Full coverage of the coronavirus pandemic

The administration’s plan could result in families with earnings as high as $300,000 receiving some government aid. Yet a new study from economists affiliated with Opportunity Insights, a nonprofit policy institute, projects that only about 7 percent of the $200 billion that would go to singles earning more than $50,000 or couples earning more than $75,000 would be spent. Mr. Biden could reduce the cost of his direct payment plan by almost half with little negative impact on anything except the savings of people well outside the group — workers earning $27,000 or less — that has suffered most in the pandemic.

Obviously, neither Mr. Biden nor the Senate and House Democratic leaders should bend to unreasonable demands. They should maintain reconciliation as an option to ward off GOP tactics that would prevent relief legislation from moving speedily, which is also critical because extended unemployment benefits expire in mid-March.

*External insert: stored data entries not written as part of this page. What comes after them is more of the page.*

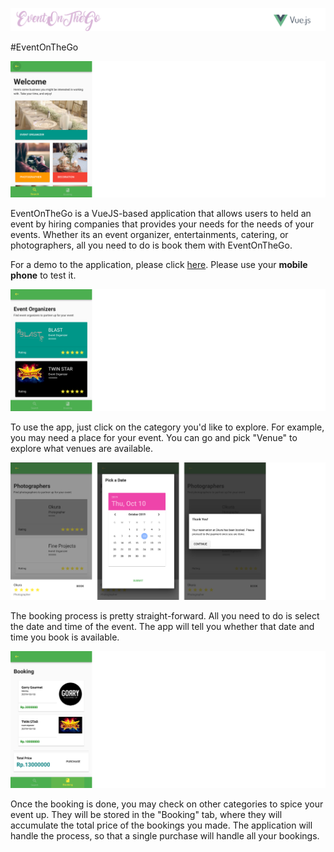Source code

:![](src/eventonthego.png)

#EventOnTheGo

![](src/1.png)

EventOnTheGo is a VueJS-based application that allows users to held an event by hiring companies that provides your needs for the needs of your events. Whether its an event organizer, entertainments, catering, or photographers, all you need to do is book them with EventOnTheGo.

For a demo to the application, please click [here](http://entre-vue-deploy.herokuapp.com/#/). Please use your <b>mobile phone</b> to test it.

![](src/2.png)

To use the app, just click on the category you'd like to explore. For example, you may need a place for your event. You can go and pick "Venue" to explore what venues are available.

![](src/3.png)

The booking process is pretty straight-forward. All you need to do is select the date and time of the event. The app will tell you whether that date and time you book is available.

![](src/4.png)

Once the booking is done, you may check on other categories to spice your event up. They will be stored in the "Booking" tab, where they will accumulate the total price of the bookings you made. The application will handle the process, so that a single purchase will handle all your bookings.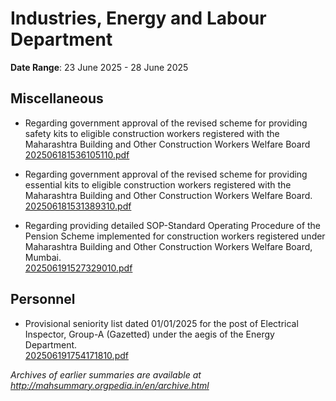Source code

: # Industries, Energy and Labour Department

**Date Range**: 23 June 2025 - 28 June 2025


## Miscellaneous
- Regarding government approval of the revised scheme for providing safety kits to eligible construction workers registered with the Maharashtra Building and Other Construction Workers Welfare Board\
  [202506181536105110.pdf](https://gr.maharashtra.gov.in/Site/Upload/Government%20Resolutions/English/202506181536105110.pdf)

- Regarding government approval of the revised scheme for providing essential kits to eligible construction workers registered with the Maharashtra Building and Other Construction Workers Welfare Board.\
  [202506181531389310.pdf](https://gr.maharashtra.gov.in/Site/Upload/Government%20Resolutions/English/202506181531389310.pdf)

- Regarding providing detailed SOP-Standard Operating Procedure of the Pension Scheme implemented for construction workers registered under Maharashtra Building and Other Construction Workers Welfare Board, Mumbai.\
  [202506191527329010.pdf](https://gr.maharashtra.gov.in/Site/Upload/Government%20Resolutions/English/202506191527329010.pdf)

## Personnel
- Provisional seniority list dated 01/01/2025 for the post of Electrical Inspector, Group-A (Gazetted) under the aegis of the Energy Department.\
  [202506191754171810.pdf](https://gr.maharashtra.gov.in/Site/Upload/Government%20Resolutions/English/202506191754171810.pdf)


*Archives of earlier summaries are available at http://mahsummary.orgpedia.in/en/archive.html*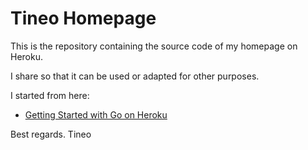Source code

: 
# Tineo Homepage

This is the repository containing the source code of my homepage on Heroku.

I share so that it can be used or adapted for other purposes.

I started from here:
- [ Getting Started with Go on Heroku ](https://github.com/heroku/go-getting-started)

Best regards.
Tineo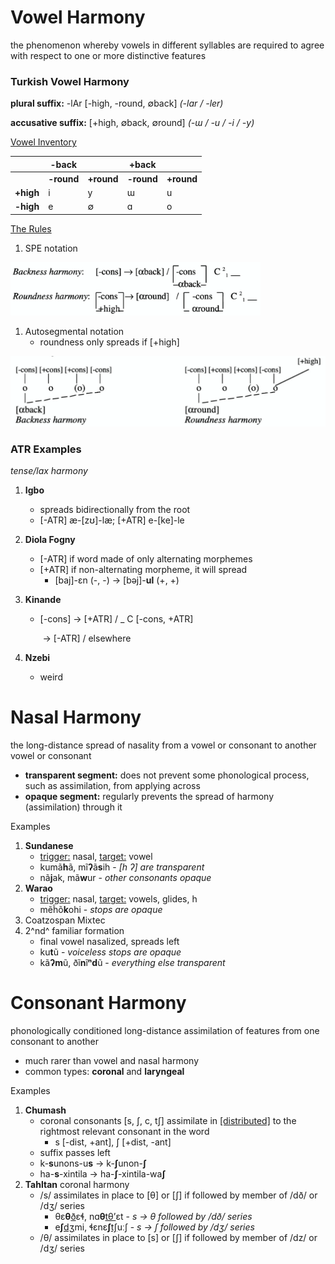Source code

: # Vowel Harmony

the phenomenon whereby vowels in different syllables are required to agree with respect to one or more distinctive features

### Turkish Vowel Harmony

**plural suffix:** -lAr [-high, -round, ∅back]   *(-lar / -ler)*

**accusative suffix:** [+high, ∅back, ∅round]   *(-ɯ / -u / -i / -y)*

<u>Vowel Inventory</u>

|           | -back      |            | +back      |            |
| --------- | ---------- | ---------- | ---------- | ---------- |
|           | **-round** | **+round** | **-round** | **+round** |
| **+high** | i          | y          | ɯ          | u          |
| **-high** | e          | ∅          | ɑ          | o          |

<u>The Rules</u>

1. SPE notation

<img src="images/28notation-spe.png" alt="vc" style="width:400px;" />

1. Autosegmental notation
   - roundness only spreads if [+high]

<img src="images/28notation-autoseg.png" alt="vc" style="width:550px;" />

### ATR Examples

*tense/lax harmony*

1. **Igbo**

   - spreads bidirectionally from the root
   - [-ATR] æ-[zʊ]-læ; [+ATR] e-[ke]-le

2. **Diola Fogny** 

   - [-ATR] if word made of only alternating morphemes
   - [+ATR] if non-alternating morpheme, it will spread
     - [baj]-ɛn (-, -) → [bəj]-**ul** (+, +)

3. **Kinande**

   - [-cons] → [+ATR] / _ C [-cons, +ATR]

     ​            → [-ATR] / elsewhere

4. **Nzebi**

   - weird

# Nasal Harmony

the long-distance spread of nasality from a vowel or consonant to another vowel or consonant

- **transparent segment:** does not prevent some phonological process, such as assimilation, from applying across
- **opaque segment:** regularly prevents the spread of harmony (assimilation) through it

Examples

1. **Sundanese**
   - <u>trigger:</u> nasal, <u>target:</u> vowel
   - kumã**h**ã, mĩ**ʔ**ã**s**ih - *[h ʔ] are transparent*
   - nã**j**ak, mã**w**ur - *other consonants opaque*
2. **Warao**
   - <u>trigger:</u> nasal, <u>target:</u> vowels, glides, h
   - mẽh̃õ**k**ohi - *stops are opaque*
3. Coatzospan Mixtec
4. 2^nd^ familiar formation
   - final vowel nasalized, spreads left
   - ku**t**ũ - *voiceless stops are opaque*
   - kã**ʔm**ũ, ðĩ**n**ĩ**ⁿd**ũ - *everything else transparent*

# Consonant Harmony

phonologically conditioned long-distance assimilation of features from one consonant to another

- much rarer than vowel and nasal harmony
- common types: **coronal** and **laryngeal**

Examples

1. **Chumash**
   - coronal consonants [s, ʃ, c, tʃ] assimilate in <u>[distributed]</u> to the rightmost relevant consonant in the word
     - s [-dist, +ant], ʃ [+dist, -ant]
   - suffix passes left
   - k-**s**unons-u**s** → k-**ʃ**unon-**ʃ**
   - ha-**s**-xintila → ha-**ʃ**-xintila-wa**ʃ**
2. **Tahltan** coronal harmony
   - /s/ assimilates in place to [θ] or [ʃ] if followed by member of /dð/ or /dʒ/ series
     - θɛ**θ**<u>ð</u>ɛɬ, nɑ**θ**<u>tθʼ</u>ɛt - *s → θ followed by /dð/ series*
     - e**ʃ**<u>dʒ</u>mi, ɬɛnɛ**ʃ**<u>tʃ</u>uːʃ - *s → ʃ followed by /dʒ/ series*
   - /θ/ assimilates in place to [s] or [ʃ] if followed by member of /dz/ or /dʒ/ series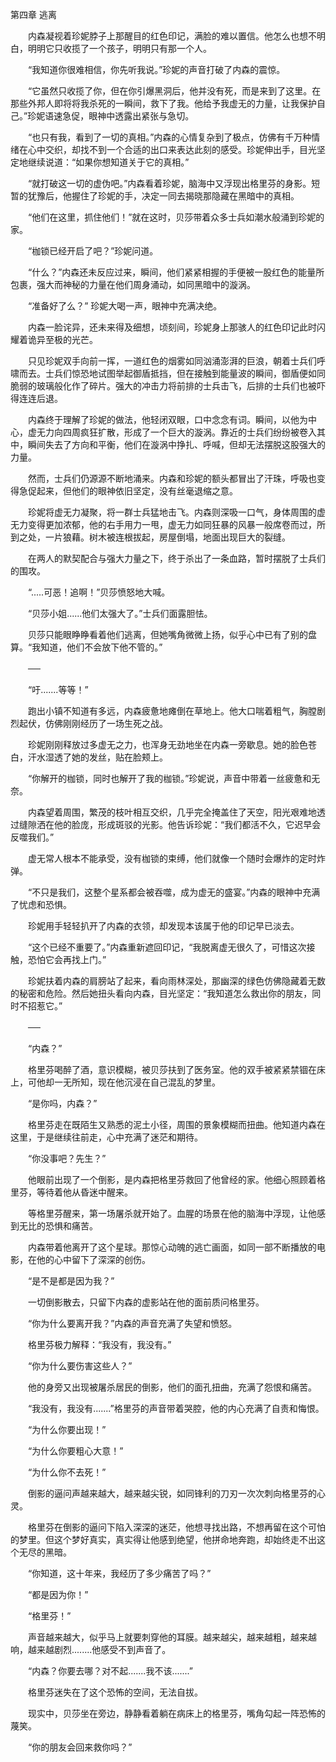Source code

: 第四章 逃离

　　内森凝视着珍妮脖子上那醒目的红色印记，满脸的难以置信。他怎么也想不明白，明明它只收揽了一个孩子，明明只有那一个人。

　　“我知道你很难相信，你先听我说。”珍妮的声音打破了内森的震惊。

　　“它虽然只收揽了你，但在你引爆黑洞后，他并没有死，而是来到了这里。在那些外邦人即将将我杀死的一瞬间，救下了我。他给予我虚无的力量，让我保护自己。”珍妮语速急促，眼神中透露出紧张与急切。

　　“也只有我，看到了一切的真相。”内森的心情复杂到了极点，仿佛有千万种情绪在心中交织，却找不到一个合适的出口来表达此刻的感受。珍妮伸出手，目光坚定地继续说道：“如果你想知道关于它的真相。”

　　“就打破这一切的虚伪吧。”内森看着珍妮，脑海中又浮现出格里芬的身影。短暂的犹豫后，他握住了珍妮的手，决定一同去揭晓那隐藏在黑暗中的真相。

　　“他们在这里，抓住他们！”就在这时，贝莎带着众多士兵如潮水般涌到珍妮的家。

　　“枷锁已经开启了吧？”珍妮问道。

　　“什么？”内森还未反应过来，瞬间，他们紧紧相握的手便被一股红色的能量所包裹，强大而神秘的力量在他们周身涌动，如同黑暗中的漩涡。

　　“准备好了么？” 珍妮大喝一声，眼神中充满决绝。

　　内森一脸诧异，还未来得及细想，顷刻间，珍妮身上那骇人的红色印记此时闪耀着诡异至极的光芒。

　　只见珍妮双手向前一挥，一道红色的烟雾如同汹涌澎湃的巨浪，朝着士兵们呼啸而去。士兵们惊恐地试图举起御盾抵挡，但在接触到能量波的瞬间，御盾便如同脆弱的玻璃般化作了碎片。强大的冲击力将前排的士兵击飞，后排的士兵们也被吓得连连后退。

　　内森终于理解了珍妮的做法，他轻闭双眼，口中念念有词。瞬间，以他为中心，虚无力向四周疯狂扩散，形成了一个巨大的漩涡。靠近的士兵们纷纷被卷入其中，瞬间失去了方向和平衡，他们在漩涡中挣扎、呼喊，但却无法摆脱这股强大的力量。

　　然而，士兵们仍源源不断地涌来。内森和珍妮的额头都冒出了汗珠，呼吸也变得急促起来，但他们的眼神依旧坚定，没有丝毫退缩之意。

　　珍妮将虚无力凝聚，将一群士兵猛地击飞。内森则深吸一口气，身体周围的虚无力变得更加浓郁，他的右手用力一甩，虚无力如同狂暴的风暴一般席卷而过，所到之处，一片狼藉。树木被连根拔起，房屋倒塌，地面出现巨大的裂缝。

　　在两人的默契配合与强大力量之下，终于杀出了一条血路，暂时摆脱了士兵们的围攻。

　　“.....可恶！追啊！”贝莎愤怒地大喊。

　　“贝莎小姐......他们太强大了。”士兵们面露胆怯。

　　贝莎只能眼睁睁看着他们逃离，但她嘴角微微上扬，似乎心中已有了别的盘算。“我知道，他们不会放下他不管的。”

　　──

　　“吁.......等等！”

　　跑出小镇不知道有多远，内森疲惫地瘫倒在草地上。他大口喘着粗气，胸膛剧烈起伏，仿佛刚刚经历了一场生死之战。

　　珍妮刚刚释放过多虚无之力，也浑身无劲地坐在内森一旁歇息。她的脸色苍白，汗水湿透了她的发丝，贴在脸颊上。

　　“你解开的枷锁，同时也解开了我的枷锁。”珍妮说，声音中带着一丝疲惫和无奈。

　　内森望着周围，繁茂的枝叶相互交织，几乎完全掩盖住了天空，阳光艰难地透过缝隙洒在他的脸庞，形成斑驳的光影。他告诉珍妮：“我们都活不久，它迟早会反噬我们。”

　　虚无常人根本不能承受，没有枷锁的束缚，他们就像一个随时会爆炸的定时炸弹。

　　“不只是我们，这整个星系都会被吞噬，成为虚无的盛宴。”内森的眼神中充满了忧虑和恐惧。

　　珍妮用手轻轻扒开了内森的衣领，却发现本该属于他的印记早已淡去。

　　“这个已经不重要了。”内森重新遮回印记，“我脱离虚无很久了，可惜这次接触，恐怕它会再找上门。”

　　珍妮扶着内森的肩膀站了起来，看向雨林深处，那幽深的绿色仿佛隐藏着无数的秘密和危险。然后她扭头看向内森，目光坚定：“我知道怎么救出你的朋友，同时不招惹它。”

　　──

　　“内森？”

　　格里芬喝醉了酒，意识模糊，被贝莎扶到了医务室。他的双手被紧紧禁锢在床上，可他却一无所知，现在他沉浸在自己混乱的梦里。

　　“是你吗，内森？”

　　格里芬走在既陌生又熟悉的泥土小径，周围的景象模糊而扭曲。他知道内森在这里，于是继续往前走，心中充满了迷茫和期待。

　　“你没事吧？先生？”

　　他眼前出现了一个倒影，是内森把格里芬救回了他曾经的家。他细心照顾着格里芬，等待着他从昏迷中醒来。

　　等格里芬醒来，第一场屠杀就开始了。血腥的场景在他的脑海中浮现，让他感到无比的恐惧和痛苦。

　　内森带着他离开了这个星球。那惊心动魄的逃亡画面，如同一部不断播放的电影，在他的心中留下了深深的创伤。

　　“是不是都是因为我？”

　　一切倒影散去，只留下内森的虚影站在他的面前质问格里芬。

　　“你为什么要离开我？”内森的声音充满了失望和愤怒。

　　格里芬极力解释：“我没有，我没有。”

　　“你为什么要伤害这些人？”

　　他的身旁又出现被屠杀居民的倒影，他们的面孔扭曲，充满了怨恨和痛苦。

　　“我没有，我没有.......”格里芬的声音带着哭腔，他的内心充满了自责和悔恨。

　　“为什么你要出现！”

　　“为什么你要粗心大意！”

　　“为什么你不去死！”

　　倒影的逼问声越来越大，越来越尖锐，如同锋利的刀刃一次次刺向格里芬的心灵。

　　格里芬在倒影的逼问下陷入深深的迷茫，他想寻找出路，不想再留在这个可怕的梦里。但这个梦好真实，真实得让他感到绝望，他拼命地奔跑，却始终走不出这个无尽的黑暗。

　　“你知道，这十年来，我经历了多少痛苦了吗？”

　　“都是因为你！”

　　“格里芬！”

　　声音越来越大，似乎马上就要刺穿他的耳膜。越来越尖，越来越粗，越来越响，越来越剧烈........他感受不到声音了。

　　“内森？你要去哪？对不起.......我不该.......”

　　格里芬迷失在了这个恐怖的空间，无法自拔。

　　现实中，贝莎坐在旁边，静静看着躺在病床上的格里芬，嘴角勾起一阵恐怖的蔑笑。

　　“你的朋友会回来救你吗？”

Yet when the opposition party or, indeed, critics of Mr. Biden’s plan within his own party, have data on their side, as they do in the case of direct payments, they deserve a hearing.

What’s more, targeting relief to the neediest — thus freeing up more resources for higher priorities such as vaccines and safe school reopenings — comports with progressivism, properly understood. Along with addressing the country’s triple crises of disease, joblessness and governance, keeping Democrats focused on the areas where government assistance is genuinely indispensable would be a worthy goal for the Biden administration’s first 100 days.